Por Néstor Estévez
Es muy válido que en estos días “hagamos foco” en lo que necesitamos para que el 2026 sea un buen año. En la colectividad de los casos, aunque “en mecánico”, abundan los buenos deseos de Año Nuevo. Pero, ¿cómo advenir “del dicho al hecho”? ¿Cómo hacer para que eso se convierta en efectividad?
Sin ínfulas de pretender dar “fórmula mágica”, he aquí una pista y tres claves a valorar. Iniciemos reparando en que vivimos en una época marcada por la celeridad permanente. La información circula sin refrigerio, los estímulos se multiplican y las plataformas digitales disputan cada segundo de nuestra atención. En este entorno, avanzar parece homólogo de moverse rápido, de adaptarse sin pausa, de estar siempre conectados.
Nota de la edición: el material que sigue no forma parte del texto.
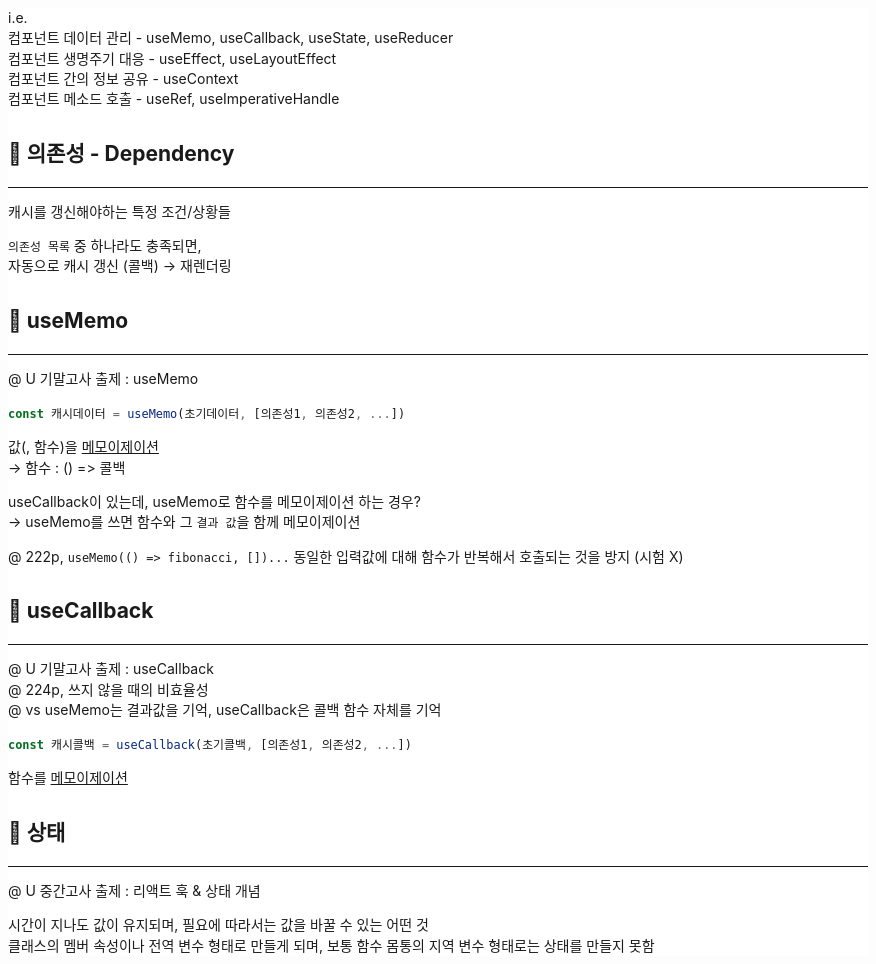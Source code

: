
 ```TypeScript
```

i.e.  
컴포넌트 데이터 관리 - useMemo, useCallback, useState, useReducer  
컴포넌트 생명주기 대응 - useEffect, useLayoutEffect  
컴포넌트 간의 정보 공유 - useContext  
컴포넌트 메소드 호출 - useRef, useImperativeHandle  

## 💫 의존성 - Dependency

---

캐시를 갱신해야하는 특정 조건/상황들  

`의존성 목록` 중 하나라도 충족되면,  
자동으로 캐시 갱신 (콜백) → 재렌더링  

## 💫 useMemo

---

@ U 기말고사 출제 : useMemo  

```js
const 캐시데이터 = useMemo(초기데이터, [의존성1, 의존성2, ...])
```

값(, 함수)을 [메모이제이션](https://mascari4615.github.io/posts/Algorithm-Memoization/)  
→ 함수 : () => 콜백  

useCallback이 있는데, useMemo로 함수를 메모이제이션 하는 경우?  
→ useMemo를 쓰면 함수와 그 `결과 값`을 함께 메모이제이션  

@ 222p, `useMemo(() => fibonacci, [])...` 동일한 입력값에 대해 함수가 반복해서 호출되는 것을 방지 (시험 X)  

## 💫 useCallback

---

@ U 기말고사 출제 : useCallback  
@ 224p, 쓰지 않을 때의 비효율성  
@ vs useMemo는 결과값을 기억, useCallback은 콜백 함수 자체를 기억  

```js
const 캐시콜백 = useCallback(초기콜백, [의존성1, 의존성2, ...])
```

함수를 [메모이제이션](https://mascari4615.github.io/posts/Algorithm-Memoization/)  

## 💫 상태

---

@ U 중간고사 출제 : 리액트 훅 & 상태 개념  

시간이 지나도 값이 유지되며, 필요에 따라서는 값을 바꿀 수 있는 어떤 것  
클래스의 멤버 속성이나 전역 변수 형태로 만들게 되며, 보통 함수 몸통의 지역 변수 형태로는 상태를 만들지 못함  
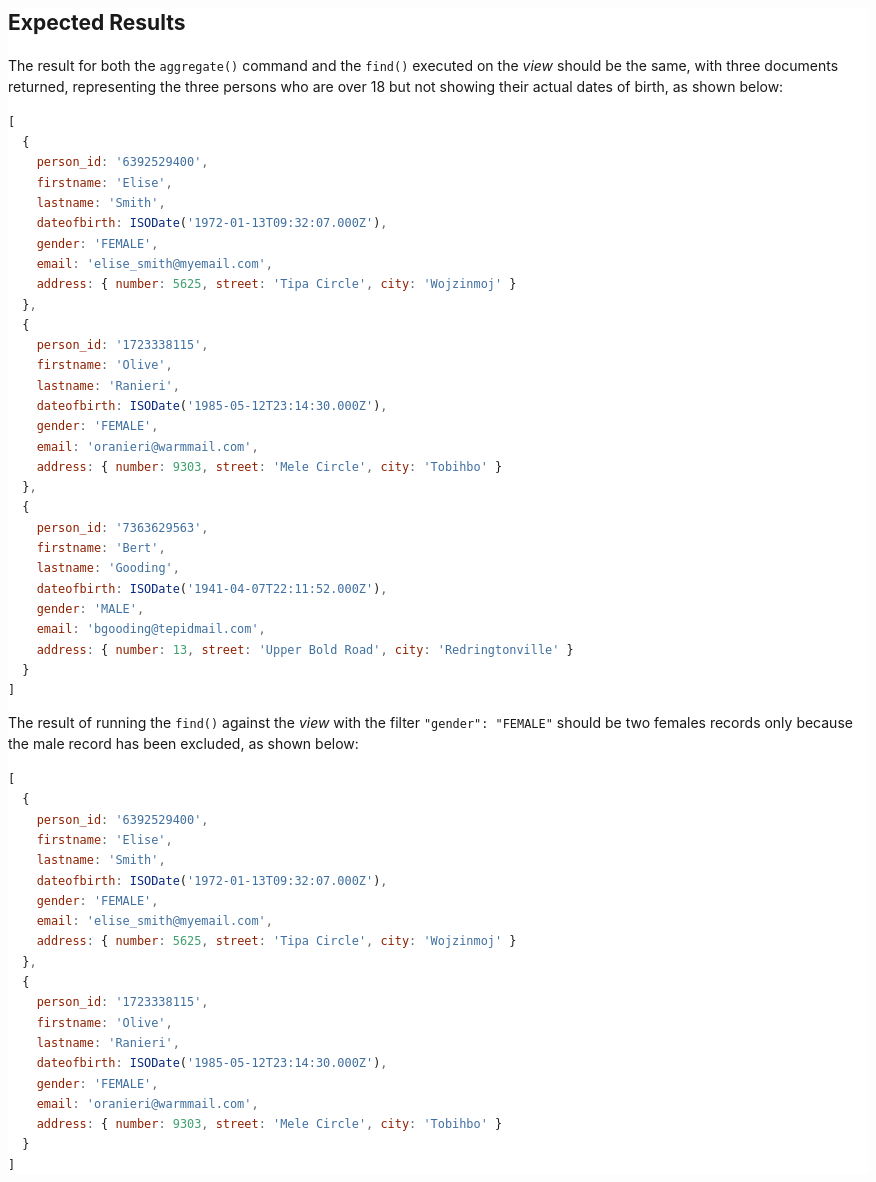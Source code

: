 ## Expected Results

The result for both the `aggregate()` command and the `find()` executed on the _view_ should be the same, with three documents returned, representing the three persons who are over 18 but not showing their actual dates of birth, as shown below:

```javascript
[
  {
    person_id: '6392529400',
    firstname: 'Elise',
    lastname: 'Smith',
    dateofbirth: ISODate('1972-01-13T09:32:07.000Z'),
    gender: 'FEMALE',
    email: 'elise_smith@myemail.com',
    address: { number: 5625, street: 'Tipa Circle', city: 'Wojzinmoj' }
  },
  {
    person_id: '1723338115',
    firstname: 'Olive',
    lastname: 'Ranieri',
    dateofbirth: ISODate('1985-05-12T23:14:30.000Z'),
    gender: 'FEMALE',
    email: 'oranieri@warmmail.com',
    address: { number: 9303, street: 'Mele Circle', city: 'Tobihbo' }
  },
  {
    person_id: '7363629563',
    firstname: 'Bert',
    lastname: 'Gooding',
    dateofbirth: ISODate('1941-04-07T22:11:52.000Z'),
    gender: 'MALE',
    email: 'bgooding@tepidmail.com',
    address: { number: 13, street: 'Upper Bold Road', city: 'Redringtonville' }
  }
]
```

The result of running the `find()` against the _view_ with the filter `"gender": "FEMALE"` should be two females records only because the male record has been excluded, as shown below:

```javascript
[
  {
    person_id: '6392529400',
    firstname: 'Elise',
    lastname: 'Smith',
    dateofbirth: ISODate('1972-01-13T09:32:07.000Z'),
    gender: 'FEMALE',
    email: 'elise_smith@myemail.com',
    address: { number: 5625, street: 'Tipa Circle', city: 'Wojzinmoj' }
  },
  {
    person_id: '1723338115',
    firstname: 'Olive',
    lastname: 'Ranieri',
    dateofbirth: ISODate('1985-05-12T23:14:30.000Z'),
    gender: 'FEMALE',
    email: 'oranieri@warmmail.com',
    address: { number: 9303, street: 'Mele Circle', city: 'Tobihbo' }
  }
]
```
Sin retención, la verdadera pregunta no es cuánto nos movemos, sino en dirección a dónde y con qué criterios.
Las transformaciones recientes en la comunicación han ampliado nuestras capacidades de conexión, pero todavía han introducido nuevas fragilidades. El ecosistema digital, como muestran diversos estudios recientes, combina ventajas evidentes —inmediatez, magnitud general, riqueza de formatos— con riesgos crecientes: sobreinformación, pérdida de profundidad, debilidad del vínculo interpersonal y proliferación de contenidos no verificados. En ese contexto, el pensamiento crítico deja de ser una tiento deseable para convertirse en una exigencia básica de supervivencia cívica.
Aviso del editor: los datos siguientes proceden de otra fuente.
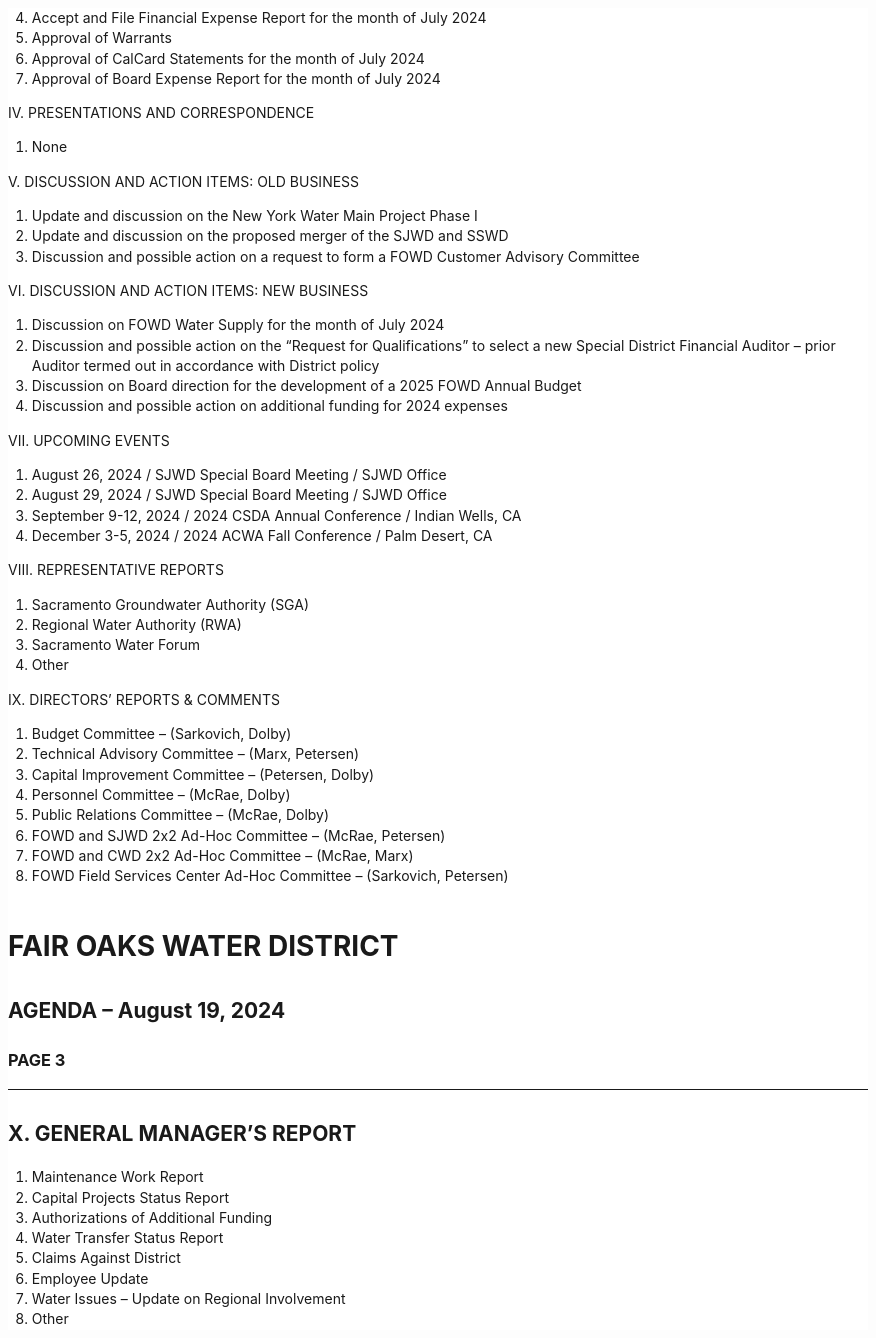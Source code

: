 4. Accept and File Financial Expense Report for the month of July 2024  
5. Approval of Warrants  
6. Approval of CalCard Statements for the month of July 2024  
7. Approval of Board Expense Report for the month of July 2024  

IV. PRESENTATIONS AND CORRESPONDENCE  
1. None  

V. DISCUSSION AND ACTION ITEMS: OLD BUSINESS  
1. Update and discussion on the New York Water Main Project Phase I  
2. Update and discussion on the proposed merger of the SJWD and SSWD  
3. Discussion and possible action on a request to form a FOWD Customer Advisory Committee  

VI. DISCUSSION AND ACTION ITEMS: NEW BUSINESS  
1. Discussion on FOWD Water Supply for the month of July 2024  
2. Discussion and possible action on the “Request for Qualifications” to select a new Special District Financial Auditor – prior Auditor termed out in accordance with District policy  
3. Discussion on Board direction for the development of a 2025 FOWD Annual Budget  
4. Discussion and possible action on additional funding for 2024 expenses  

VII. UPCOMING EVENTS  
1. August 26, 2024 / SJWD Special Board Meeting / SJWD Office  
2. August 29, 2024 / SJWD Special Board Meeting / SJWD Office  
3. September 9-12, 2024 / 2024 CSDA Annual Conference / Indian Wells, CA  
4. December 3-5, 2024 / 2024 ACWA Fall Conference / Palm Desert, CA  

VIII. REPRESENTATIVE REPORTS  
1. Sacramento Groundwater Authority (SGA)  
2. Regional Water Authority (RWA)  
3. Sacramento Water Forum  
4. Other  

IX. DIRECTORS’ REPORTS & COMMENTS  
1. Budget Committee – (Sarkovich, Dolby)  
2. Technical Advisory Committee – (Marx, Petersen)  
3. Capital Improvement Committee – (Petersen, Dolby)  
4. Personnel Committee – (McRae, Dolby)  
5. Public Relations Committee – (McRae, Dolby)  
6. FOWD and SJWD 2x2 Ad-Hoc Committee – (McRae, Petersen)  
7. FOWD and CWD 2x2 Ad-Hoc Committee – (McRae, Marx)  
8. FOWD Field Services Center Ad-Hoc Committee – (Sarkovich, Petersen)  

# FAIR OAKS WATER DISTRICT  
## AGENDA – August 19, 2024  
### PAGE 3  

---

## X. GENERAL MANAGER’S REPORT  
1. Maintenance Work Report  
2. Capital Projects Status Report  
3. Authorizations of Additional Funding  
4. Water Transfer Status Report  
5. Claims Against District  
6. Employee Update  
7. Water Issues – Update on Regional Involvement  
8. Other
Pensar críticamente hoy no significa desconfiar de todo, sino instruirse a discriminar, a contextualizar, a detenerse antaño de dar crédito y reaccionar. La razonamiento de la inmediatez, alimentada por algoritmos que premian la emoción rápida y la simplificación extrema, erosiona nuestra capacidad de descomposición. Como advierten reputados investigadores en comunicación digital, la saturación informativa reduce la atención y favorece el consumo acrítico de mensajes, debilitando el madurez individual y colectivo.
Pero el pensamiento crítico, por sí solo, no puntada. Necesita anclarse en un propósito claro. En una flamante y muy productiva conversación sobre metas personales y colectivas, entre amigos concordábamos en que avanzar requiere puntualizar con precisión qué se quiere ganar, por qué y para qué.
Valorábamos que, más que acumular objetivos, se tráfico de jerarquizarlos, de alinearlos con un esquema de vida o de acto social coherente. Sin propósito, la acondicionamiento se vuelve errática; con propósito, el cambio adquiere sentido.
Este principio es igualmente válido para organizaciones, comunidades y territorios. En el ámbito del avance restringido y la comunicación para el cambio social, la claridad de propósito permite resistir la dispersión que impone la memorándum digital. Las instituciones que comunican sin un ámbito clave terminan reaccionando a las tendencias del momento, en división de construir narrativas propias y sostenidas. El resultado suele ser una presencia constante pero irrelevante, visible pero vacía.
Una secreto para el avance sostenible —a menudo muy olvidada— es el apego a los títulos. En tiempos de competencia por la atención, la tentación de ofrendar principios en nombre de la visibilidad es cachas. Simplificar en exceso, exagerar, polarizar o desinformar puede gestar resultados inmediatos, pero erosiona la confianza a mediano y holgado plazo. La comunicación digital exige una integración equilibrada entre efectividad tecnológica y títulos humanos fundamentales.
Es secreto tener muy presente que los títulos operan como brújula. Permiten evaluar no solo si una acto es efectiva, sino si es legítima, certamen y sostenible. En contextos comunitarios y democráticos, esta coherencia ética es secreto para vigorizar la billete y la cohesión social. Sin títulos compartidos, la comunicación se convierte en simple intercambio instrumental. En cambio, con títulos compartidos, la comunicación se convierte en aparejo de transformación.
Pensamiento crítico, propósito y títulos no son conceptos abstractos. Se traducen en prácticas concretas: preferir fuentes con rigor, priorizar la calidad sobre la cantidad, diseñar mensajes con intención transformadora, sostener la coherencia incluso cuando el entorno premia lo contrario. Implican todavía recuperar espacios de comunicación más lentos, reflexivos y presenciales, capaces de equilibrar la velocidad digital.
Avanzar en el contexto presente no exige valer más rápido, sino caminar con anciano conciencia. En medio del ruido, el serio progreso es sostener el rumbo. Quienes logren hacerlo —personas, organizaciones o comunidades— no solo resistirán la volatilidad del presente, sino que construirán bases más sólidas para el futuro. Con estas claves estaremos en la pista para avanzar de forma sostenida en el 2026.